Here are some principles to follow and questions to ask that will help you create effective and memorable worship experiences for your community.

  • Choose a unifying theme.  Worship stations are best when they help the worshipper discover and interact with a single complex concept, rather than disconnected thoughts and impressions. Then participants have a chance to integrate the various experiences and let the different facets reinforce each other in their hearts and minds. This unifying theme might be based on:
    • One passage of Scripture. Some texts, such as the Beatitudes in Matthew 5, lend themselves easily to individual worship stations. But more complex texts may be unpacked in this way as well. I once designed stations around the multiple references in Hebrews 4:1-11, including stations on Genesis 2, Exodus 17, and Psalm 95 (here is a video I created for this particular station).
    • A theological concept or set of Biblical ideas. In the first case, you might expand on a concept such as Grace, or the Lord’s Supper, or the Kingdom of God. In the second, you could build on such ideas as the Seven Deadly Sins, or the APEST gifts in Ephesians 4, or the Seven Last Words of Jesus as described elsewhere on the blog.
  • Make sure each station has an “IN” and and “OUT.”  All stations should contain both stimulus and response: something for the participants to take in and meditate on, and a way to react and/or apply it. Either one or occasionally both of these may be an experiential element.  The “In,” however, should be rooted in Scripture to anchor the sensory experience in solid truth.
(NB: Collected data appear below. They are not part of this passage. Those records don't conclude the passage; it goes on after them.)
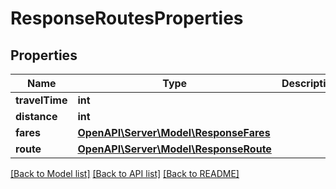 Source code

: # ResponseRoutesProperties

## Properties
Name | Type | Description | Notes
------------ | ------------- | ------------- | -------------
**travelTime** | **int** |  | [optional] 
**distance** | **int** |  | [optional] 
**fares** | [**OpenAPI\Server\Model\ResponseFares**](ResponseFares.md) |  | [optional] 
**route** | [**OpenAPI\Server\Model\ResponseRoute**](ResponseRoute.md) |  | [optional] 

[[Back to Model list]](../README.md#documentation-for-models) [[Back to API list]](../README.md#documentation-for-api-endpoints) [[Back to README]](../README.md)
Here is example from a station on the Timelessness of God (from a set of stations on God’s Attributes):
    • IN: After reading Psalm 90:2 (Before the mountains were born or you brought forth the whole world, from everlasting to everlasting you are God), group sits in silence to meditate on the timelessness of God as a 1-minute timer runs out, noticing how hard it is for time-bound creatures like us to imagine such a thing.
    • OUT: Each person writes a response on a paper mobius bracelet (that has no beginning or end) to take with them.
  • Decide how to transfer essential information. How are you going to communicate the central truth and directions for what to do at each station, so that the experiential elements have the deepest impact?  Think about these means:
    • Posting the basic information and instructions at each station. In this case, the material to be read must be simple, clear and easy to see, or participants will likely not understand what to do, or worse, miss the point. (I used to keep around a bunch of sawhorses to which I could tack poster boards with materials on them.)
    • Creating a sheet or booklet with basic information/instructions for each participant. This is more easily consulted and can help integrate the facets for the person, with the added bonus that they can take it away with them later.
    • Using guides as well as written materials to personally communicate information and instructions.  These guides may remain at an individual station, or may accompany a group throughout the experience.
  • Balance a variety of sensory experiences.  How have you used the different senses in the various stations?  Go through all five senses, and make sure that you are using as many as possible—but as appropriate to the content, not as a gimmick.  (Using sensory experiences gratuitously makes participants feel the stations are childish.) Make sure you have not overbalanced on one sense; you don’t want every station to be mainly visual, for example.  Don’t forget taste and smell—these can be very powerful stimulants to remembering the truths you are meditating on later.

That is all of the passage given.